According to Sowder (1985), Warheit in 1979 formulated a model that encompasses the systematic relationship among life events, coping resources, stress, and stress outcomes. According to him, stressful events can arise from the following sources: the individual’s biological constitution, the individual’s psycho-social characteristics, the culture, the social structure (including interpersonal relationships), and the geophysical environment. Stress responses to those events involve a dynamic, synergetic interaction of elements that include the characteristics of the event or events, the idiosyncratic qualities of the individual, and his/her personal, social, and cultural responses.

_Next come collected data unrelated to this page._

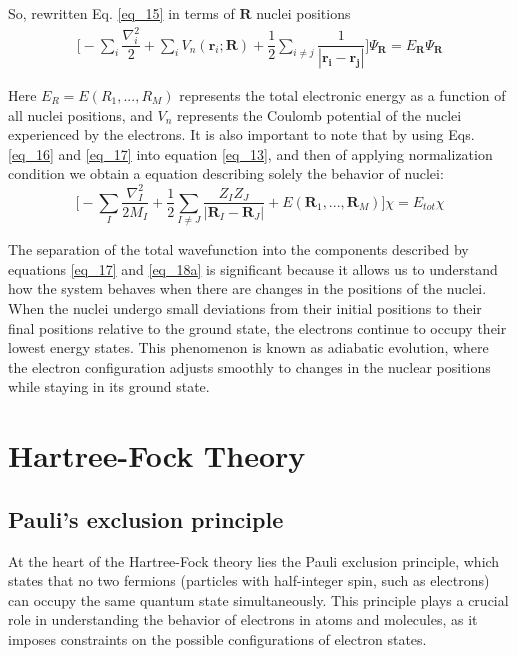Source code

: So, rewritten Eq. \ref{eq_15} in terms of $\mathbf{R}$ nuclei positions 
\begin{equation} \label{eq_17}
    \begin{split}
		\Biggl[-\sum_{i}\dfrac{\nabla_{i}^{2}}{2} +\sum_{i}V_{n}(\mathbf{r}_{i};\mathbf{R})+\dfrac{1}{2}\sum_{i\neq j} \dfrac{1}{|\mathbf{r_i}-\mathbf{r_{j}}|}  \Biggr]\Psi_{\mathbf{R}} =E_{\mathbf{R}} \Psi_{\mathbf{R}}
	\end{split}
\end{equation}


Here $E_{R}=E\left(R_{1}, ..., R_{M} \right)$ represents the total electronic energy as a function of all nuclei positions, and $V_{n}$ represents the Coulomb potential of the nuclei experienced by the electrons. It is  also important to note that by using Eqs. \ref{eq_16} and \ref{eq_17} into equation \ref{eq_13}, and then of applying normalization condition we obtain a equation describing solely the behavior of nuclei:
\begin{equation} \label{eq_18a}
    \Biggl[-\sum_{I}\dfrac{\nabla_{I}^{2}}{2M_{I}}+\dfrac{1}{2}\sum_{I\neq J}\dfrac{Z_I Z_J}{|\mathbf{R}_I-\mathbf{R}_J|}+E\left(\mathbf{R}_1, ..., \mathbf{R}_M \right) \Biggr]\chi = E_{tot}\chi
\end{equation}

The separation of the total wavefunction into the components described by equations \ref{eq_17} and \ref{eq_18a} is significant because it allows us to understand how the system behaves when there are changes in the positions of the nuclei. When the nuclei undergo small deviations from their initial positions to their final positions relative to the ground state, the electrons continue to occupy their lowest energy states. This phenomenon is known as adiabatic evolution, where the electron configuration adjusts smoothly to changes in the nuclear positions while staying in its ground state.

\section{Hartree-Fock Theory}

\subsection{Pauli's exclusion principle}
At the heart of the Hartree-Fock theory lies the Pauli exclusion principle, which states that no two fermions (particles with half-integer spin, such as electrons) can occupy the same quantum state simultaneously. This principle plays a crucial role in understanding the behavior of electrons in atoms and molecules, as it imposes constraints on the possible configurations of electron states.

The adaptive screens in the model represent the coping resources available to individuals as they attempt to meet the demands placed on them by life events. These resources are: the individual’s unique biological and psychological constitutions, social and economic resources, familial and other interpersonal relationships, and the other secondary organizations provided by society and culture.
Following Warheit’s model, when a crisis event occurs (change of country, change of living, working, and/or school habits), the individual’s first line of defense is his/her idiosyncratic characteristics (psycho-social, physical, and genetic make up). When an individual’s resources are inadequate to deal with the demands occasioned by an event, it is hypothesized that the individual turns to extended sources of support such as family, friends, community social services, and the like. If all these resources prove to be inadequate, individuals may turn to culturally provided religious beliefs, values, and symbols for comfort, support, and resolution.
Born (1970) suggested that stress or pressure often arises for individuals during the acculturative process because of conflict between the individual’s culture of origin and the dominant culture. He has termed this reaction acculturative stress and has hypothesized that various coping responses are likely to be developed by the individual in his or her attempts to manage its effects.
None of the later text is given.